Like many other industry workers made redundant by the ‘Big Three’ – (Ford, General Motors and Chrysler), Godfrey holds no bitterness towards his former employer. “It wasn’t a surprise when I found out,” he explains.  “We have known  that people would be laid off, since November 2006. A month before it happened, we knew it would be us.”

Godfrey believes Ford is a victim of the global economic crisis. Although, he adds,  the company never really managed to get back on track either after problems with Firestone, the tyre company. In 2001 Ford had to recall 13 million tyres, a costly decision that lost the company at least 2.1 billion dollars.

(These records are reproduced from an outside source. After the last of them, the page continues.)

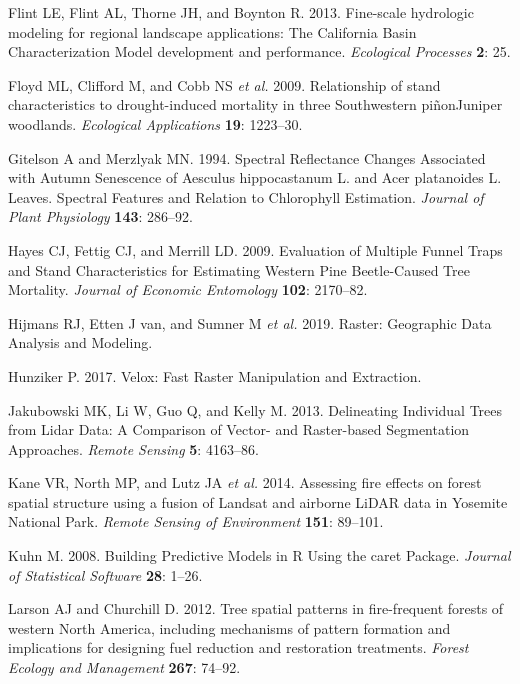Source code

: \documentclass[]{article}
\begin{document}
\hypertarget{ref-flint2013}{}
Flint LE, Flint AL, Thorne JH, and Boynton R. 2013. Fine-scale
hydrologic modeling for regional landscape applications: The California
Basin Characterization Model development and performance.
\emph{Ecological Processes} \textbf{2}: 25.

\hypertarget{ref-floyd2009}{}
Floyd ML, Clifford M, and Cobb NS \emph{et al.} 2009. Relationship of
stand characteristics to drought-induced mortality in three Southwestern
piñonJuniper woodlands. \emph{Ecological Applications} \textbf{19}:
1223--30.

\hypertarget{ref-gitelson1994}{}
Gitelson A and Merzlyak MN. 1994. Spectral Reflectance Changes
Associated with Autumn Senescence of Aesculus hippocastanum L. and Acer
platanoides L. Leaves. Spectral Features and Relation to Chlorophyll
Estimation. \emph{Journal of Plant Physiology} \textbf{143}: 286--92.

\hypertarget{ref-hayes2009}{}
Hayes CJ, Fettig CJ, and Merrill LD. 2009. Evaluation of Multiple Funnel
Traps and Stand Characteristics for Estimating Western Pine
Beetle-Caused Tree Mortality. \emph{Journal of Economic Entomology}
\textbf{102}: 2170--82.

\hypertarget{ref-hijmans2019}{}
Hijmans RJ, Etten J van, and Sumner M \emph{et al.} 2019. Raster:
Geographic Data Analysis and Modeling.

\hypertarget{ref-hunziker2017}{}
Hunziker P. 2017. Velox: Fast Raster Manipulation and Extraction.

\hypertarget{ref-jakubowski2013}{}
Jakubowski MK, Li W, Guo Q, and Kelly M. 2013. Delineating Individual
Trees from Lidar Data: A Comparison of Vector- and Raster-based
Segmentation Approaches. \emph{Remote Sensing} \textbf{5}: 4163--86.

\hypertarget{ref-kane2014}{}
Kane VR, North MP, and Lutz JA \emph{et al.} 2014. Assessing fire
effects on forest spatial structure using a fusion of Landsat and
airborne LiDAR data in Yosemite National Park. \emph{Remote Sensing of
Environment} \textbf{151}: 89--101.

\hypertarget{ref-kuhn2008}{}
Kuhn M. 2008. Building Predictive Models in R Using the caret Package.
\emph{Journal of Statistical Software} \textbf{28}: 1--26.

\hypertarget{ref-larson2012}{}
Larson AJ and Churchill D. 2012. Tree spatial patterns in fire-frequent
forests of western North America, including mechanisms of pattern
formation and implications for designing fuel reduction and restoration
treatments. \emph{Forest Ecology and Management} \textbf{267}: 74--92.
\end{document}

But Godfrey also puts a hefty part of the blame on Americans who haven’t, he says, supported the economy enough.  “If every one of us had bought an American car, we wouldn’t be here now, we wouldn’t be losing our houses and the Big Three’s share prices wouldn’t be plummeting,” he says. “Japanese cars cost less at the time but now it’s going to cost us all much more.”

 

“The Big Three have refused to question themselves

 

Japanese models such as Toyota, Honda and Nissan have been the main market competitors for Americans since the 1970s. Following the 1973 fuel crisis, Asian manufacturers began making large inroads into the new emerging market, which demanded fuel-efficiency and more economic car models. Toyota was particularly successful.

“American manufacturers have taken decades to catch up because auto industry bosses didn’t want to question their brand,” explains Joel Stone, curator at Detroit’s History Museum.

 

No unions for Japanese carmakers

But even if American cars are finally matching Asian ones in terms of quality, they still cost companies too much to make. A Ford car costs at least 2,000 dollars more than a Japanese one, due to health insurance and pension costs imposed by the UAW, the automobile sector’s powerful union.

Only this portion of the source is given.